Stored data entries:
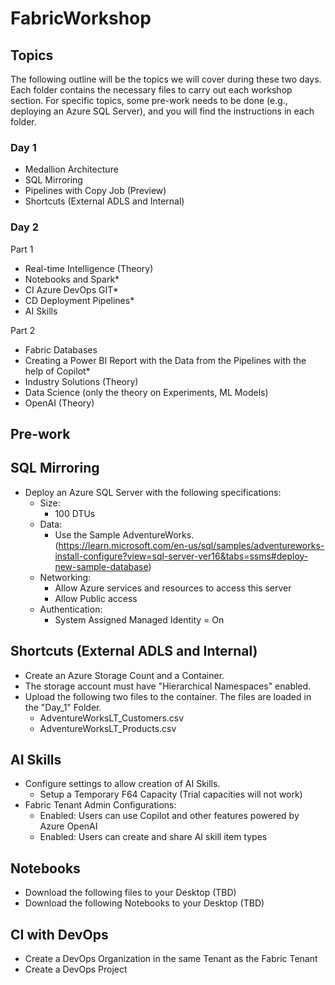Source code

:# FabricWorkshop
## Topics
The following outline will be the topics we will cover during these two days. Each folder contains the necessary files to carry out each workshop section. For specific topics, some pre-work needs to be done (e.g., deploying an Azure SQL Server), and you will find the instructions in each folder.

### Day 1
- Medallion Architecture
- SQL Mirroring
- Pipelines with Copy Job (Preview)
- Shortcuts (External ADLS and Internal)

### Day 2
Part 1
- Real-time Intelligence (Theory)
- Notebooks and Spark*
- CI Azure DevOps GIT*
- CD Deployment Pipelines*
- AI Skills

Part 2
- Fabric Databases
- Creating a Power BI Report with the Data from the Pipelines with the help of Copilot*
- Industry Solutions (Theory)
- Data Science (only the theory on Experiments, ML Models)
- OpenAI (Theory)


## Pre-work
## SQL Mirroring
* Deploy an Azure SQL Server with the following specifications:
  * Size:
    * 100 DTUs
  * Data:
    * Use the Sample AdventureWorks. (https://learn.microsoft.com/en-us/sql/samples/adventureworks-install-configure?view=sql-server-ver16&tabs=ssms#deploy-new-sample-database)
  * Networking:
    * Allow Azure services and resources to access this server
    * Allow Public access
  * Authentication:
    * System Assigned Managed Identity = On

## Shortcuts (External ADLS and Internal)
* Create an Azure Storage Count and a Container. 
* The storage account must have "Hierarchical Namespaces" enabled. 
* Upload the following two files to the container. The files are loaded in the "Day_1" Folder.
  * AdventureWorksLT_Customers.csv
  * AdventureWorksLT_Products.csv
 
## AI Skills
* Configure settings to allow creation of AI Skills.
  * Setup a Temporary F64 Capacity (Trial capacities will not work)
* Fabric Tenant Admin Configurations:
  * Enabled: Users can use Copilot and other features powered by Azure OpenAI
  * Enabled: Users can create and share AI skill item types

## Notebooks
* Download the following files to your Desktop (TBD)
* Download the following Notebooks to your Desktop (TBD)

## CI with DevOps
* Create a DevOps Organization in the same Tenant as the Fabric Tenant
* Create a DevOps Project
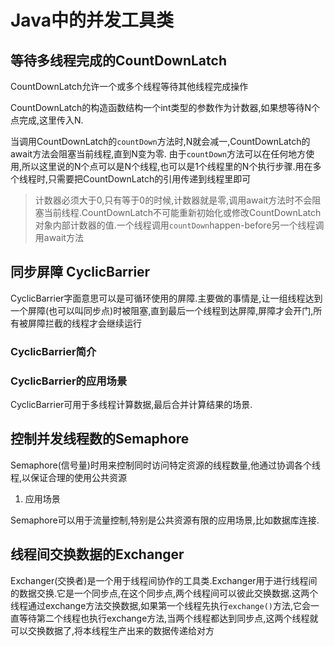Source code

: # Java中的并发工具类

## 等待多线程完成的CountDownLatch

CountDownLatch允许一个或多个线程等待其他线程完成操作

CountDownLatch的构造函数结构一个int类型的参数作为计数器,如果想等待N个点完成,这里传入N.

当调用CountDownLatch的`countDown`方法时,N就会减一,CountDownLatch的await方法会阻塞当前线程,直到N变为零. 由于`countDown`方法可以在任何地方使用,所以这里说的N个点可以是N个线程,也可以是1个线程里的N个执行步骤.用在多个线程时,只需要把CountDownLatch的引用传递到线程里即可

> 计数器必须大于0,只有等于0的时候,计数器就是零,调用await方法时不会阻塞当前线程.CountDownLatch不可能重新初始化或修改CountDownLatch对象内部计数器的值.一个线程调用`countDown`happen-before另一个线程调用await方法

## 同步屏障 CyclicBarrier

CyclicBarrier字面意思可以是可循环使用的屏障.主要做的事情是,让一组线程达到一个屏障(也可以叫同步点)时被阻塞,直到最后一个线程到达屏障,屏障才会开门,所有被屏障拦截的线程才会继续运行

### CyclicBarrier简介

### CyclicBarrier的应用场景

CyclicBarrier可用于多线程计算数据,最后合并计算结果的场景.

## 控制并发线程数的Semaphore

Semaphore(信号量)时用来控制同时访问特定资源的线程数量,他通过协调各个线程,以保证合理的使用公共资源

1. 应用场景

Semaphore可以用于流量控制,特别是公共资源有限的应用场景,比如数据库连接.

## 线程间交换数据的Exchanger

Exchanger(交换者)是一个用于线程间协作的工具类.Exchanger用于进行线程间的数据交换.它是一个同步点,在这个同步点,两个线程间可以彼此交换数据.这两个线程通过exchange方法交换数据,如果第一个线程先执行`exchange()`方法,它会一直等待第二个线程也执行exchange方法,当两个线程都达到同步点,这两个线程就可以交换数据了,将本线程生产出来的数据传递给对方

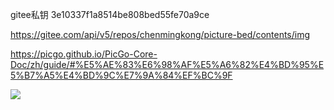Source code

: gitee私钥 3e10337f1a8514be808bed55fe70a9ce

https://gitee.com/api/v5/repos/chenmingkong/picture-bed/contents/img

https://picgo.github.io/PicGo-Core-Doc/zh/guide/#%E5%AE%83%E6%98%AF%E5%A6%82%E4%BD%95%E5%B7%A5%E4%BD%9C%E7%9A%84%EF%BC%9F

![](https://gitee.com/chenmingkong/picture-bed/raw/master/img/20211228235150.png)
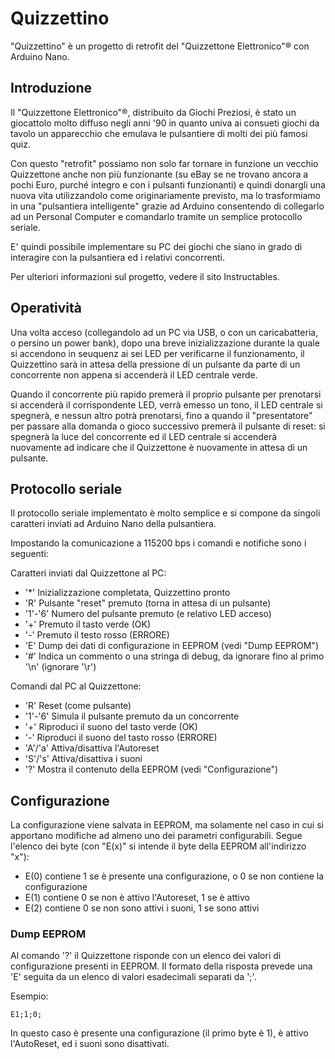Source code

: # Quizzettino
"Quizzettino" è un progetto di retrofit del "Quizzettone Elettronico"® con Arduino Nano.

## Introduzione
Il "Quizzettone Elettronico"®, distribuito da Giochi Preziosi, è stato un giocattolo molto diffuso negli anni '90 in quanto univa ai consueti giochi da tavolo un apparecchio che emulava le pulsantiere di molti dei più famosi quiz.

Con questo "retrofit" possiamo non solo far tornare in funzione un vecchio Quizzettone anche non più funzionante (su eBay se ne trovano ancora a pochi Euro, purché integro e con i pulsanti funzionanti) e quindi donargli una nuova vita utilizzandolo come originariamente previsto, ma lo trasformiamo in una "pulsantiera intelligente" grazie ad Arduino consentendo di collegarlo ad un Personal Computer e comandarlo tramite un semplice protocollo seriale.

E' quindi possibile implementare su PC dei giochi che siano in grado di interagire con la pulsantiera ed i relativi concorrenti.

Per ulteriori informazioni sul progetto, vedere il sito Instructables.

## Operatività

Una volta acceso (collegandolo ad un PC via USB, o con un caricabatteria, o persino un power bank), dopo una breve inizializzazione durante la quale si accendono in seuquenz ai sei LED per verificarne il funzionamento, il Quizzettino sarà in attesa della pressione di un pulsante da parte di un concorrente non appena si accenderà il LED centrale verde.

Quando il concorrente più rapido premerà il proprio pulsante per prenotarsi si accenderà il corrispondente LED, verrà emesso un tono, il LED centrale si spegnerà, e nessun altro potrà prenotarsi, fino a quando il "presentatore" per  passare alla domanda o gioco successivo premerà il pulsante di reset: si spegnerà la luce del concorrente ed il LED centrale si accenderà nuovamente ad indicare che il Quizzettone è nuovamente in attesa di un pulsante.

## Protocollo seriale
Il protocollo seriale implementato è molto semplice e si compone da singoli caratteri inviati ad Arduino Nano della pulsantiera. 

Impostando la comunicazione a 115200 bps i comandi e notifiche sono i seguenti:

Caratteri inviati dal Quizzettone al PC:
- '*' Inizializzazione completata, Quizzettino pronto
- 'R' Pulsante "reset" premuto (torna in attesa di un pulsante)
- '1'-'6' Numero del pulsante premuto (e relativo LED acceso)
- '+' Premuto il tasto verde (OK)
- '-' Premuto il testo rosso (ERRORE)
- 'E' Dump dei dati di configurazione in EEPROM (vedi "Dump EEPROM")
- '#' Indica un commento o una stringa di debug, da ignorare fino al primo '\n' (ignorare '\r')

Comandi dal PC al Quizzettone:
- 'R' Reset (come pulsante)
- '1'-'6' Simula il pulsante premuto da un concorrente
- '+' Riproduci il suono del tasto verde (OK)
- '-' Riproduci il suono del tasto rosso (ERRORE)
- 'A'/'a' Attiva/disattiva l'Autoreset
- 'S'/'s' Attiva/disattiva i suoni
- '?' Mostra il contenuto della EEPROM (vedi "Configurazione")

## Configurazione
La configurazione viene salvata in EEPROM, ma solamente nel caso in cui si apportano modifiche ad almeno uno dei parametri configurabili. Segue l'elenco dei byte (con "E(x)" si intende il byte della EEPROM all'indirizzo "x"):

- E(0) contiene 1 se è presente una configurazione, o 0 se non contiene la configurazione
- E(1) contiene 0 se non è attivo l'Autoreset, 1 se è attivo
- E(2) contiene 0 se non sono attivi i suoni, 1 se sono attivi

### Dump EEPROM
Al comando '?' il Quizzettone risponde con un elenco dei valori di configurazione presenti in EEPROM. Il formato della risposta prevede una 'E' seguita da un elenco di valori esadecimali separati da ';'. 

Esempio:

`E1;1;0;`

In questo caso è presente una configurazione (il primo byte è 1), è attivo l'AutoReset, ed i suoni sono disattivati.
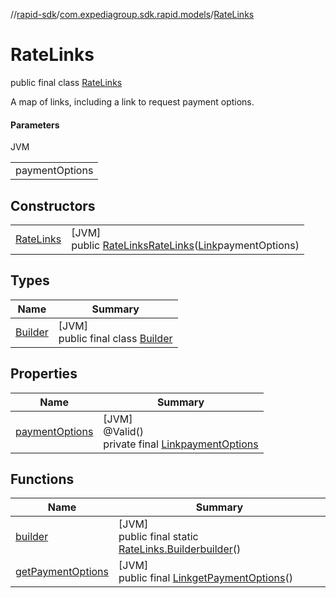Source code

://[rapid-sdk](../../../index.md)/[com.expediagroup.sdk.rapid.models](../index.md)/[RateLinks](index.md)

# RateLinks

public final class [RateLinks](index.md)

A map of links, including a link to request payment options.

#### Parameters

JVM

| |
|---|
| paymentOptions |

## Constructors

| | |
|---|---|
| [RateLinks](-rate-links.md) | [JVM]<br>public [RateLinks](index.md)[RateLinks](-rate-links.md)([Link](../-link/index.md)paymentOptions) |

## Types

| Name | Summary |
|---|---|
| [Builder](-builder/index.md) | [JVM]<br>public final class [Builder](-builder/index.md) |

## Properties

| Name | Summary |
|---|---|
| [paymentOptions](index.md#1269974278%2FProperties%2F700308213) | [JVM]<br>@Valid()<br>private final [Link](../-link/index.md)[paymentOptions](index.md#1269974278%2FProperties%2F700308213) |

## Functions

| Name | Summary |
|---|---|
| [builder](builder.md) | [JVM]<br>public final static [RateLinks.Builder](-builder/index.md)[builder](builder.md)() |
| [getPaymentOptions](get-payment-options.md) | [JVM]<br>public final [Link](../-link/index.md)[getPaymentOptions](get-payment-options.md)() |
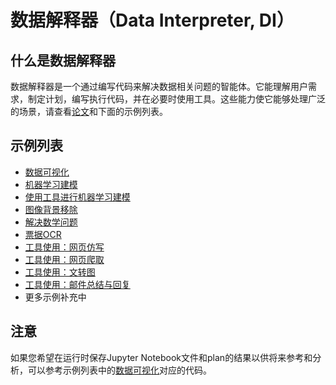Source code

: # 数据解释器（Data Interpreter, DI）

## 什么是数据解释器

数据解释器是一个通过编写代码来解决数据相关问题的智能体。它能理解用户需求，制定计划，编写执行代码，并在必要时使用工具。这些能力使它能够处理广泛的场景，请查看[论文](https://arxiv.org/abs/2402.18679)和下面的示例列表。

## 示例列表

- [数据可视化](./data_visualization.md)
- [机器学习建模](./machine_learning.md)
- [使用工具进行机器学习建模](./machine_learning_with_tools.md)
- [图像背景移除](./image_removebg.md)
- [解决数学问题](./solve_mathematical_problems.md)
- [票据OCR](./ocr_receipt.md)
- [工具使用：网页仿写](./imitate_webpage.md)
- [工具使用：网页爬取](./crawl_webpage.md)
- [工具使用：文转图](./text2image.md)
- [工具使用：邮件总结与回复](./email_summary.md)
- 更多示例补充中

## 注意

如果您希望在运行时保存Jupyter Notebook文件和plan的结果以供将来参考和分析，可以参考示例列表中的[数据可视化](./data_visualization.md)对应的代码。
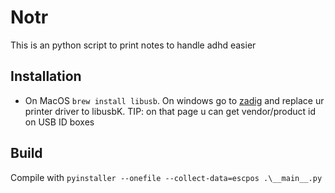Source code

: # Notr

This is an python script to print notes to handle adhd easier

## Installation

- On MacOS `brew install libusb`. On windows go to [zadig](zadig.akeo.ie) and replace ur printer driver to libusbK. TIP: on that page u can get vendor/product id on USB ID boxes

## Build

Compile with `pyinstaller --onefile --collect-data=escpos .\__main__.py`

_WHAT TO WORK ON_. Lines with "contiene": return each one from the data above.

_THE ANSWER_.
- E(0) contiene 1 se è presente una configurazione, o 0 se non contiene la configurazione
- E(1) contiene 0 se non è attivo l'Autoreset, 1 se è attivo
- E(2) contiene 0 se non sono attivi i suoni, 1 se sono attivi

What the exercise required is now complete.